# Motorhome



## seminole wind (Aug 22, 2015)

We have my husbands motorhome up for sale. He isn't going to be using it anymore, and it's just sitting there depreciating. So, I figure it's time to cut his losses and sell it.

So I start out on Ebay and have been going back and forth with this couple on details and more pictures. I think I'm up to 70+ pictures. So over a week ago they said thanks but they can't buy it until May. Fine. So just to be spiteful I go to my ad on ebay and lower the price $2k. Now they contact me again and want pictures of the underside and any rust anywhere. fine. I tell them it's got a warrantee til next January. They want to know how much the transfer fee is and if it's transferable. (duh). They want to know what it covers. Then he writes that he guesses the motorhome is not garaged. Well, Big Duh!!!! Did you see a garage on any of those 70 pictures? I told them we replaced the awning. They ask if it's because it rotted. I said no, we keep it open a lot and it happened that it got real windy and put a rip in it. 

I am getting very very close to ending this "rewarding" relationship.

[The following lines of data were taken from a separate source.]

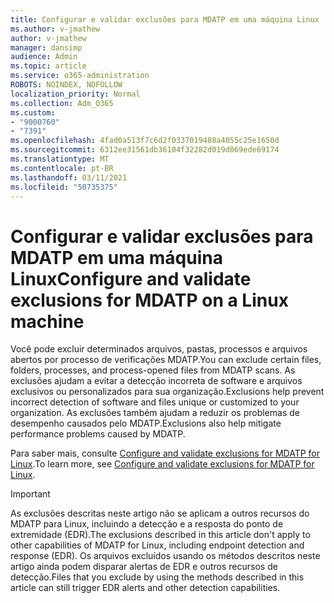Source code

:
 ```yaml
---
title: Configurar e validar exclusões para MDATP em uma máquina Linux
ms.author: v-jmathew
author: v-jmathew
manager: dansimp
audience: Admin
ms.topic: article
ms.service: o365-administration
ROBOTS: NOINDEX, NOFOLLOW
localization_priority: Normal
ms.collection: Adm_O365
ms.custom:
- "9000760"
- "7391"
ms.openlocfilehash: 4fad0a513f7c6d2f0337019488a4055c25e1650d
ms.sourcegitcommit: 6312ee31561db36104f32282d019d069ede69174
ms.translationtype: MT
ms.contentlocale: pt-BR
ms.lasthandoff: 03/11/2021
ms.locfileid: "50735375"
---
```

# <a name="configure-and-validate-exclusions-for-mdatp-on-a-linux-machine"></a><span data-ttu-id="d2a98-102">Configurar e validar exclusões para MDATP em uma máquina Linux</span><span class="sxs-lookup"><span data-stu-id="d2a98-102">Configure and validate exclusions for MDATP on a Linux machine</span></span>

<span data-ttu-id="d2a98-103">Você pode excluir determinados arquivos, pastas, processos e arquivos abertos por processo de verificações MDATP.</span><span class="sxs-lookup"><span data-stu-id="d2a98-103">You can exclude certain files, folders, processes, and process-opened files from MDATP scans.</span></span> <span data-ttu-id="d2a98-104">As exclusões ajudam a evitar a detecção incorreta de software e arquivos exclusivos ou personalizados para sua organização.</span><span class="sxs-lookup"><span data-stu-id="d2a98-104">Exclusions help prevent incorrect detection of software and files unique or customized to your organization.</span></span> <span data-ttu-id="d2a98-105">As exclusões também ajudam a reduzir os problemas de desempenho causados pelo MDATP.</span><span class="sxs-lookup"><span data-stu-id="d2a98-105">Exclusions also help mitigate performance problems caused by MDATP.</span></span>

<span data-ttu-id="d2a98-106">Para saber mais, consulte [Configure and validate exclusions for MDATP for Linux](https://go.microsoft.com/fwlink/?linkid=2144517).</span><span class="sxs-lookup"><span data-stu-id="d2a98-106">To learn more, see [Configure and validate exclusions for MDATP for Linux](https://go.microsoft.com/fwlink/?linkid=2144517).</span></span>

> [!IMPORTANT]
> <span data-ttu-id="d2a98-107">As exclusões descritas neste artigo não se aplicam a outros recursos do MDATP para Linux, incluindo a detecção e a resposta do ponto de extremidade (EDR).</span><span class="sxs-lookup"><span data-stu-id="d2a98-107">The exclusions described in this article don't apply to other capabilities of MDATP for Linux, including endpoint detection and response (EDR).</span></span> <span data-ttu-id="d2a98-108">Os arquivos excluídos usando os métodos descritos neste artigo ainda podem disparar alertas de EDR e outros recursos de detecção.</span><span class="sxs-lookup"><span data-stu-id="d2a98-108">Files that you exclude by using the methods described in this article can still trigger EDR alerts and other detection capabilities.</span></span>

I already have it on Craig's list. 

What I'd like to say to them is if this thing sells for $80k new, and we are selling it for $40k with 20k miles on it and in very excellent condition, what do you expect here? Like new is not new. If you want new go buy new. But it costs you 50% less buying something that was used but not abused, worn, or damaged in any way. 

And I don't think I'll ever be able to send you enough pictures to show you every detail of every detail.


----------



## dawg53 (Aug 25, 2015)

Why dont you tell them to come and inspect it themselves. If they say they live too far away, tell them that pictures dont do the motorhome justice and they need to see it in person. Contact me when you're coming for a visit. Thank you for your interest and understanding.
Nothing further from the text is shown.